Gabriel Rossetti schrieb:
Gabriel Rossetti wrote:
Hello everyone,
I would like to know if it is possible to turn python code into a
shared lib? I have several processes that use the same base code, and
it seems like every process loads the "shared" code into memory. I
would like it to be loaded once and shared, like a .so in linux or a
.dll in windows and have the interpreters use the dared copy. Is there
a way to do this?
Thank you,
Gabriel
Ok, maybe I mis-stated my problem (or mis-understood your answers).. I
don' t want to share code as in have multiple processes access a
variable and have the same value, like it is done in threads, what I
want is to not have n copies of the code (classes, functions, etc)

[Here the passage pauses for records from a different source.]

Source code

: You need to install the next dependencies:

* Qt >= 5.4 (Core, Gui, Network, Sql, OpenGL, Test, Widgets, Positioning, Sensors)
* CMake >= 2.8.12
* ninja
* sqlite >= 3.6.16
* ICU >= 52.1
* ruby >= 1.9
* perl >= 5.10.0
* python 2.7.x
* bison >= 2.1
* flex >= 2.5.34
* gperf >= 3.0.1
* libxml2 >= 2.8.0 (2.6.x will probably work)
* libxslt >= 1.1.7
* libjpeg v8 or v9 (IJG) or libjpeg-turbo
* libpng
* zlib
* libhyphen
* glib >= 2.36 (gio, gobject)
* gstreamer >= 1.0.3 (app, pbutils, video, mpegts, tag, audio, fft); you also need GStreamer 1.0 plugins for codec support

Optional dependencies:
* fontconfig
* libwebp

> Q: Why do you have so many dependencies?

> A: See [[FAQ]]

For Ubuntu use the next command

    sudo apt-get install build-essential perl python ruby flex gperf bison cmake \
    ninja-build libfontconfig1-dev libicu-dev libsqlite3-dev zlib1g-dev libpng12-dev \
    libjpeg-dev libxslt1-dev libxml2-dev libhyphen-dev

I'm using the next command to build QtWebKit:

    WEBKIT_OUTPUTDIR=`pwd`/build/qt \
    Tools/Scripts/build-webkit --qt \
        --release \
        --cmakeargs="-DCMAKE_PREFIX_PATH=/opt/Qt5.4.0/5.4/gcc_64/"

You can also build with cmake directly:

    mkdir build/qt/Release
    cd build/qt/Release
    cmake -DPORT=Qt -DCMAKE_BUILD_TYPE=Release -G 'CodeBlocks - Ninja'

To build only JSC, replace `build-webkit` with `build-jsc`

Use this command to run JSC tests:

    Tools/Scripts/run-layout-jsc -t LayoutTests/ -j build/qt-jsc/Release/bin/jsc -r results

loaded by n python interpreters. When you load Apache for instance, it
runs n processes but loads only one copy of parts of it's code (so/dll),
that's what I want to do. In C/C++ I would write a shared-lib (so/dll),
so once the system has loaded it, it doesn' t re-load it when another
process needs it.
This is not done, and most probably won't ever happen. What would you do
with this?
import random
import foo
if random.random() > .5:
foo.some_function = lambda x: x ** 2
else:
foo.some_function = lambda x: x + 2
If the module foo would be shared amongst processes, these would affect
the code of each other. Not so nice.
Of course one could try & cough up some read-only, copy-on-modify
scheme, but that would be hard, if not impossible - and for rather
minimal gains. Take a look at the compiled *.pyc-files (which should
pretty much represent the memory they consume) - they are in the kbytes.
So optimizing here would be a waste I'd say.